## Exercise description
The lines below, all of them, should be returned exactly as they appear.

## Dataset content
◆ ◆ ◆

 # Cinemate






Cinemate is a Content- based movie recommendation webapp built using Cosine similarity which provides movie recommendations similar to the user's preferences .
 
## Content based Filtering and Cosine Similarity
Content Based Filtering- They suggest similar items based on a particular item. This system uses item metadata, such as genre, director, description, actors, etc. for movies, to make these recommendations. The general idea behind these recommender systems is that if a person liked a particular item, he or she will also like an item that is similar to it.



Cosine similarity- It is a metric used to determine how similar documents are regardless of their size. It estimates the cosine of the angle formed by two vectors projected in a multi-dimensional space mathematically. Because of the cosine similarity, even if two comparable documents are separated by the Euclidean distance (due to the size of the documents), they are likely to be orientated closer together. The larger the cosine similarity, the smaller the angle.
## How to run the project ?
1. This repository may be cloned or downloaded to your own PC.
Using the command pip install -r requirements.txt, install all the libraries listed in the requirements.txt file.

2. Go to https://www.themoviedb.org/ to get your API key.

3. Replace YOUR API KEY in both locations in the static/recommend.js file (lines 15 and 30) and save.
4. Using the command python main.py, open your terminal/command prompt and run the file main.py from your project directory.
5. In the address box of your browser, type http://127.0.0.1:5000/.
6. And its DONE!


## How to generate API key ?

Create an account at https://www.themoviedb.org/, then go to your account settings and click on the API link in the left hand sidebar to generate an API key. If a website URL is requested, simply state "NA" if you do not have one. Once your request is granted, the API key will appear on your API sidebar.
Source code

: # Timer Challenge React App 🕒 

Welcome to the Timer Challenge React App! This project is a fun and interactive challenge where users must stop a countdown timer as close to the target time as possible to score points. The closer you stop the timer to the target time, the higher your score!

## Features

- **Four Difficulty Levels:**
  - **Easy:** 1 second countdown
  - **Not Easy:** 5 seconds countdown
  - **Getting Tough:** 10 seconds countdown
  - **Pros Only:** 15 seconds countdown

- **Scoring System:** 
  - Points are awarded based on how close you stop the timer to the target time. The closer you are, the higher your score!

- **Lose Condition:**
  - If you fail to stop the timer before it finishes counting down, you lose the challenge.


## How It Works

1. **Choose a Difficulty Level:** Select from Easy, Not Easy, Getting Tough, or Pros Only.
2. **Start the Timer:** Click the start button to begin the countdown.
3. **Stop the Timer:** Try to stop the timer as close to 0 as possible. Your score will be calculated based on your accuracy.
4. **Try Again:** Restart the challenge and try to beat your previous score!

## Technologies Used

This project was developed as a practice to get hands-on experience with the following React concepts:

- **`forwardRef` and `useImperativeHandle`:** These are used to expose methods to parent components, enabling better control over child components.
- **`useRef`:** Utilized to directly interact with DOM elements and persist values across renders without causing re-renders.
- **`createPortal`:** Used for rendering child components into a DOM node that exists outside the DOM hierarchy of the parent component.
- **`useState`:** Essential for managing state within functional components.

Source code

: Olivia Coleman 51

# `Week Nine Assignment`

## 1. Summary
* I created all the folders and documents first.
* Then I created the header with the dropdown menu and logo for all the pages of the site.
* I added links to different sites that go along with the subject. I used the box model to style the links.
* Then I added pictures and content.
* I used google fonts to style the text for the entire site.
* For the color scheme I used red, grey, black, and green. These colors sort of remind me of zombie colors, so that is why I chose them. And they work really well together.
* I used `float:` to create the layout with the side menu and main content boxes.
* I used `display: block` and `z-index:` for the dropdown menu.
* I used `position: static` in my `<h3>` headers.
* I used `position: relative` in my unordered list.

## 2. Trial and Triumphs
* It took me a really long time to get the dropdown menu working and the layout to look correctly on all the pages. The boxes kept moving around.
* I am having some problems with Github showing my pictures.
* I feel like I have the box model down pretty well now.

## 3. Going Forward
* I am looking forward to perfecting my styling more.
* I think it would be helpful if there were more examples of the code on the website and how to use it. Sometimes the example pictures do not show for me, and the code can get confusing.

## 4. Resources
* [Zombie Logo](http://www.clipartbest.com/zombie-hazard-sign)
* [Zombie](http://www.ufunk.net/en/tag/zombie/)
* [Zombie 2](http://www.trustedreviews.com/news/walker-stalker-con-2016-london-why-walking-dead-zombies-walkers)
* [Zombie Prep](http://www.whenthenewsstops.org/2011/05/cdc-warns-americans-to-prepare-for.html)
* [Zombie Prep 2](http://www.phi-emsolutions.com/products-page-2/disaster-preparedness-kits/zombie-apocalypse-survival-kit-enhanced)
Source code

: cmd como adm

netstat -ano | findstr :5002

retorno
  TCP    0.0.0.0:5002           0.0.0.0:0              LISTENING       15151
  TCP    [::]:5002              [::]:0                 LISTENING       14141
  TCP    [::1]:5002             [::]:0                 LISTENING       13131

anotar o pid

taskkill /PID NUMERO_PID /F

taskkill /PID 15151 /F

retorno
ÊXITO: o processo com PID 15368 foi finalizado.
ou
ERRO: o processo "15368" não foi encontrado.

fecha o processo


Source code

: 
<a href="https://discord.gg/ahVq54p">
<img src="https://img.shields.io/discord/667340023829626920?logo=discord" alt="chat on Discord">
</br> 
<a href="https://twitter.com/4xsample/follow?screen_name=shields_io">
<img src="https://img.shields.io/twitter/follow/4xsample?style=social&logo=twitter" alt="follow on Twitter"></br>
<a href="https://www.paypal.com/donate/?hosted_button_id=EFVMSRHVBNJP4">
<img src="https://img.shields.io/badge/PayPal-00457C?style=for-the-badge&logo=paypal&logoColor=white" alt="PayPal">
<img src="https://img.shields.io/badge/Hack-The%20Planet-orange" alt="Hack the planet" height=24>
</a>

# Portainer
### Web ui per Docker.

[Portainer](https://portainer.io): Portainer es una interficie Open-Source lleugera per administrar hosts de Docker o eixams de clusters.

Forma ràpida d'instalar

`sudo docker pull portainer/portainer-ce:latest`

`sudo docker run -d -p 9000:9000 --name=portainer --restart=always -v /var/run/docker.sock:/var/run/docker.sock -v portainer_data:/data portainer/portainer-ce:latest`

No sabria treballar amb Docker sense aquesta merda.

◆ ◆ ◆

## Reply
 # Cinemate






Cinemate is a Content- based movie recommendation webapp built using Cosine similarity which provides movie recommendations similar to the user's preferences .
 
## Content based Filtering and Cosine Similarity
Content Based Filtering- They suggest similar items based on a particular item. This system uses item metadata, such as genre, director, description, actors, etc. for movies, to make these recommendations. The general idea behind these recommender systems is that if a person liked a particular item, he or she will also like an item that is similar to it.



Cosine similarity- It is a metric used to determine how similar documents are regardless of their size. It estimates the cosine of the angle formed by two vectors projected in a multi-dimensional space mathematically. Because of the cosine similarity, even if two comparable documents are separated by the Euclidean distance (due to the size of the documents), they are likely to be orientated closer together. The larger the cosine similarity, the smaller the angle.
## How to run the project ?
1. This repository may be cloned or downloaded to your own PC.
Using the command pip install -r requirements.txt, install all the libraries listed in the requirements.txt file.

2. Go to https://www.themoviedb.org/ to get your API key.

3. Replace YOUR API KEY in both locations in the static/recommend.js file (lines 15 and 30) and save.
4. Using the command python main.py, open your terminal/command prompt and run the file main.py from your project directory.
5. In the address box of your browser, type http://127.0.0.1:5000/.
6. And its DONE!


## How to generate API key ?

Create an account at https://www.themoviedb.org/, then go to your account settings and click on the API link in the left hand sidebar to generate an API key. If a website URL is requested, simply state "NA" if you do not have one. Once your request is granted, the API key will appear on your API sidebar.
Source code

: # Timer Challenge React App 🕒 

Welcome to the Timer Challenge React App! This project is a fun and interactive challenge where users must stop a countdown timer as close to the target time as possible to score points. The closer you stop the timer to the target time, the higher your score!

## Features

- **Four Difficulty Levels:**
  - **Easy:** 1 second countdown
  - **Not Easy:** 5 seconds countdown
  - **Getting Tough:** 10 seconds countdown
  - **Pros Only:** 15 seconds countdown

- **Scoring System:** 
  - Points are awarded based on how close you stop the timer to the target time. The closer you are, the higher your score!

- **Lose Condition:**
  - If you fail to stop the timer before it finishes counting down, you lose the challenge.


## How It Works

1. **Choose a Difficulty Level:** Select from Easy, Not Easy, Getting Tough, or Pros Only.
2. **Start the Timer:** Click the start button to begin the countdown.
3. **Stop the Timer:** Try to stop the timer as close to 0 as possible. Your score will be calculated based on your accuracy.
4. **Try Again:** Restart the challenge and try to beat your previous score!

## Technologies Used

This project was developed as a practice to get hands-on experience with the following React concepts:

- **`forwardRef` and `useImperativeHandle`:** These are used to expose methods to parent components, enabling better control over child components.
- **`useRef`:** Utilized to directly interact with DOM elements and persist values across renders without causing re-renders.
- **`createPortal`:** Used for rendering child components into a DOM node that exists outside the DOM hierarchy of the parent component.
- **`useState`:** Essential for managing state within functional components.

Source code

: Olivia Coleman 51

# `Week Nine Assignment`

## 1. Summary
* I created all the folders and documents first.
* Then I created the header with the dropdown menu and logo for all the pages of the site.
* I added links to different sites that go along with the subject. I used the box model to style the links.
* Then I added pictures and content.
* I used google fonts to style the text for the entire site.
* For the color scheme I used red, grey, black, and green. These colors sort of remind me of zombie colors, so that is why I chose them. And they work really well together.
* I used `float:` to create the layout with the side menu and main content boxes.
* I used `display: block` and `z-index:` for the dropdown menu.
* I used `position: static` in my `<h3>` headers.
* I used `position: relative` in my unordered list.

## 2. Trial and Triumphs
* It took me a really long time to get the dropdown menu working and the layout to look correctly on all the pages. The boxes kept moving around.
* I am having some problems with Github showing my pictures.
* I feel like I have the box model down pretty well now.

## 3. Going Forward
* I am looking forward to perfecting my styling more.
* I think it would be helpful if there were more examples of the code on the website and how to use it. Sometimes the example pictures do not show for me, and the code can get confusing.

## 4. Resources
* [Zombie Logo](http://www.clipartbest.com/zombie-hazard-sign)
* [Zombie](http://www.ufunk.net/en/tag/zombie/)
* [Zombie 2](http://www.trustedreviews.com/news/walker-stalker-con-2016-london-why-walking-dead-zombies-walkers)
* [Zombie Prep](http://www.whenthenewsstops.org/2011/05/cdc-warns-americans-to-prepare-for.html)
* [Zombie Prep 2](http://www.phi-emsolutions.com/products-page-2/disaster-preparedness-kits/zombie-apocalypse-survival-kit-enhanced)
Source code

: cmd como adm

netstat -ano | findstr :5002

retorno
  TCP    0.0.0.0:5002           0.0.0.0:0              LISTENING       15151
  TCP    [::]:5002              [::]:0                 LISTENING       14141
  TCP    [::1]:5002             [::]:0                 LISTENING       13131

anotar o pid

taskkill /PID NUMERO_PID /F

taskkill /PID 15151 /F

retorno
ÊXITO: o processo com PID 15368 foi finalizado.
ou
ERRO: o processo "15368" não foi encontrado.

fecha o processo


Source code

: 
<a href="https://discord.gg/ahVq54p">
<img src="https://img.shields.io/discord/667340023829626920?logo=discord" alt="chat on Discord">
</br> 
<a href="https://twitter.com/4xsample/follow?screen_name=shields_io">
<img src="https://img.shields.io/twitter/follow/4xsample?style=social&logo=twitter" alt="follow on Twitter"></br>
<a href="https://www.paypal.com/donate/?hosted_button_id=EFVMSRHVBNJP4">
<img src="https://img.shields.io/badge/PayPal-00457C?style=for-the-badge&logo=paypal&logoColor=white" alt="PayPal">
<img src="https://img.shields.io/badge/Hack-The%20Planet-orange" alt="Hack the planet" height=24>
</a>

# Portainer
### Web ui per Docker.

[Portainer](https://portainer.io): Portainer es una interficie Open-Source lleugera per administrar hosts de Docker o eixams de clusters.

Forma ràpida d'instalar

`sudo docker pull portainer/portainer-ce:latest`

`sudo docker run -d -p 9000:9000 --name=portainer --restart=always -v /var/run/docker.sock:/var/run/docker.sock -v portainer_data:/data portainer/portainer-ce:latest`

No sabria treballar amb Docker sense aquesta merda.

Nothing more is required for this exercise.